__To do__. The answer is to be an exact copy of the lines below running from the line with "A lexer is a" down to the line with "## Features", both ends included, and nothing more.

__Given records__.
---+---

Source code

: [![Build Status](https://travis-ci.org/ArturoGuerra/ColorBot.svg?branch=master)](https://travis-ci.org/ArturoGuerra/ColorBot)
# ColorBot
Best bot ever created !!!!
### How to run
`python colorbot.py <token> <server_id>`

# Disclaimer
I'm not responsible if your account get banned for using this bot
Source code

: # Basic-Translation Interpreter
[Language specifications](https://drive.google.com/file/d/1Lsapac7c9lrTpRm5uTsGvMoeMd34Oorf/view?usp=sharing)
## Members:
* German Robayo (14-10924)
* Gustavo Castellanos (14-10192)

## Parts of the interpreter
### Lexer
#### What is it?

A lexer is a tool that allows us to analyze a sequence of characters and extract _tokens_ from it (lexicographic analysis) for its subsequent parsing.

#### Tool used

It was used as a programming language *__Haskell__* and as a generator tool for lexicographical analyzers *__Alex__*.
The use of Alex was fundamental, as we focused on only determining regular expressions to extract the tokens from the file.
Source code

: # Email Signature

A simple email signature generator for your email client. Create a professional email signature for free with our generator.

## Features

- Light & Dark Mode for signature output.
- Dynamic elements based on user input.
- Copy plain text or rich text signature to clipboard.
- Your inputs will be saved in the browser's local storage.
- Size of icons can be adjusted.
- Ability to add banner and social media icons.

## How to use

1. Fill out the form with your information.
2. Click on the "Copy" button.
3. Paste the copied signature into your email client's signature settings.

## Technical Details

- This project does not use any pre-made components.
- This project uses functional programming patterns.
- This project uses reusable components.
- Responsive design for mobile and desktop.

---+---

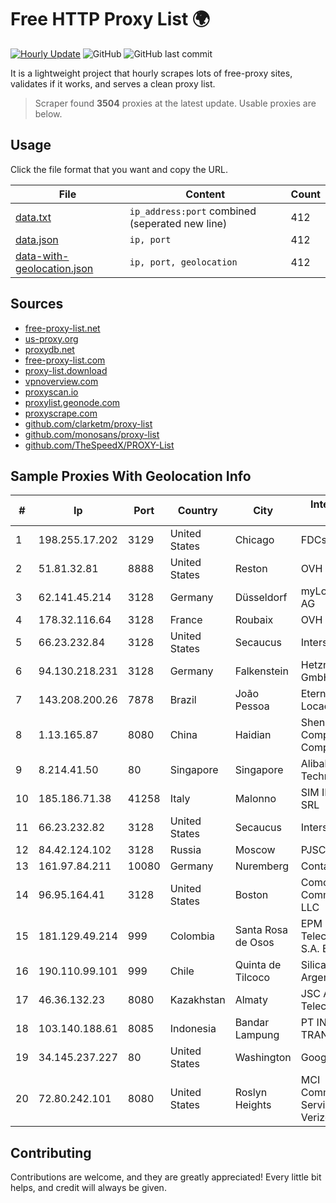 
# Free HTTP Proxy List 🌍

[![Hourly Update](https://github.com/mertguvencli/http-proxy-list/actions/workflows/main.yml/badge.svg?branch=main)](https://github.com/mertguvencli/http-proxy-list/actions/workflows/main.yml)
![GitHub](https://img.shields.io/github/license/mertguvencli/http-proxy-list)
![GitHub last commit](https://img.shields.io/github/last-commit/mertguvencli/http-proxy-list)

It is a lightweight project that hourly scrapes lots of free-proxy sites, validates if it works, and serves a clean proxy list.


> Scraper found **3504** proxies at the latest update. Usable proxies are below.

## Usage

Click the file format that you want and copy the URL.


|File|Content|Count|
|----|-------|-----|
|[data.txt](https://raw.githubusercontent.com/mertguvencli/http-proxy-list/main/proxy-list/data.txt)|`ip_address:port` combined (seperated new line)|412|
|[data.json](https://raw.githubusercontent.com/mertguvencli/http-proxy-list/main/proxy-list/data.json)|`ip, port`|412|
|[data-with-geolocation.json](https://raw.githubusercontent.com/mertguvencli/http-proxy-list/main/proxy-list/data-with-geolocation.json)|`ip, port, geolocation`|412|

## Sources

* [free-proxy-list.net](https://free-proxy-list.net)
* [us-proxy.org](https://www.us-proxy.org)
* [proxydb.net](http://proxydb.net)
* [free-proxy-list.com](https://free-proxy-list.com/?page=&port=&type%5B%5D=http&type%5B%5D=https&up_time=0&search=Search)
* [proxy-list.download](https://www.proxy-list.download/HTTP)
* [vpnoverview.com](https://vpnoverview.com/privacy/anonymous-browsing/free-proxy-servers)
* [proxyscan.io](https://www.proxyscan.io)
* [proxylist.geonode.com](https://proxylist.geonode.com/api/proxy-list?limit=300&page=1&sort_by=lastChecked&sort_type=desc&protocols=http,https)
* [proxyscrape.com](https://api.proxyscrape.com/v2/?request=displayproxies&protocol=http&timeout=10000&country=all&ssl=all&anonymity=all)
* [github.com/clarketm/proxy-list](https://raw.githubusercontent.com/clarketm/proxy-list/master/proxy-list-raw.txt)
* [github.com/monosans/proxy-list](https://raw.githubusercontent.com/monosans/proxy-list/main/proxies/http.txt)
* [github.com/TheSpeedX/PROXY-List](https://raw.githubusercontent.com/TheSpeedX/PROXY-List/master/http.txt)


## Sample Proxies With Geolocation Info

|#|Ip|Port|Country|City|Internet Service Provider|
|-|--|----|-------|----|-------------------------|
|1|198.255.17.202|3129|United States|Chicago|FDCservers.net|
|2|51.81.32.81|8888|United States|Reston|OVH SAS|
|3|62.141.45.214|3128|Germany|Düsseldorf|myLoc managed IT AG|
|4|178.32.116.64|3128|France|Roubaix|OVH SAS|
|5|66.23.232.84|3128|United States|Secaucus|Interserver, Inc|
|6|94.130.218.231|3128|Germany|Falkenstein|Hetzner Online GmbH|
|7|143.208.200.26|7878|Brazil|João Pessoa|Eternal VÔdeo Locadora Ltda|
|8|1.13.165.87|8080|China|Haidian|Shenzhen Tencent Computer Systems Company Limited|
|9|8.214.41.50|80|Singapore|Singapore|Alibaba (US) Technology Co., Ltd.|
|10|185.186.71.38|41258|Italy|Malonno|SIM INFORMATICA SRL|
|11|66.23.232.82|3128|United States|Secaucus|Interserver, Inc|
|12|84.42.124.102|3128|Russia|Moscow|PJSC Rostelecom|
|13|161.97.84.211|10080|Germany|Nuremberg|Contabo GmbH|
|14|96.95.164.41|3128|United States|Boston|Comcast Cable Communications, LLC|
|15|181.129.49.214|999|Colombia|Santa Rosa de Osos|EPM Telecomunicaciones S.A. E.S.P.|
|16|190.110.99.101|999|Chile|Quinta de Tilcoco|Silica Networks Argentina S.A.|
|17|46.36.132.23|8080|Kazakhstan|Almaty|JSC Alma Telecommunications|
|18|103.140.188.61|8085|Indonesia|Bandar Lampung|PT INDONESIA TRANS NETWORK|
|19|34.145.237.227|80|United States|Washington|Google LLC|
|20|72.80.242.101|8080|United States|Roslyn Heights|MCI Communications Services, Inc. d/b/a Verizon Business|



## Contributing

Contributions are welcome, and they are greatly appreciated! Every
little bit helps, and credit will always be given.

---+---

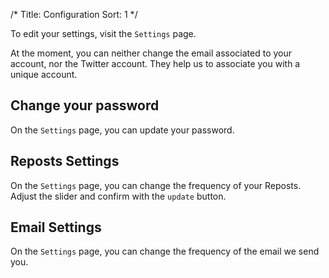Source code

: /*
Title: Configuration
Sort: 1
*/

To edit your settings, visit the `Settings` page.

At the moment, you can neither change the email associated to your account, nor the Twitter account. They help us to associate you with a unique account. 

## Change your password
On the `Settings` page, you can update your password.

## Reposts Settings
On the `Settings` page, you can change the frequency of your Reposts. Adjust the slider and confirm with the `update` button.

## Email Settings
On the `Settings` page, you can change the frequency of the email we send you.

---+---

__Solution__.
A lexer is a tool that allows us to analyze a sequence of characters and extract _tokens_ from it (lexicographic analysis) for its subsequent parsing.

#### Tool used

It was used as a programming language *__Haskell__* and as a generator tool for lexicographical analyzers *__Alex__*.
The use of Alex was fundamental, as we focused on only determining regular expressions to extract the tokens from the file.
Source code

: # Email Signature

A simple email signature generator for your email client. Create a professional email signature for free with our generator.

## Features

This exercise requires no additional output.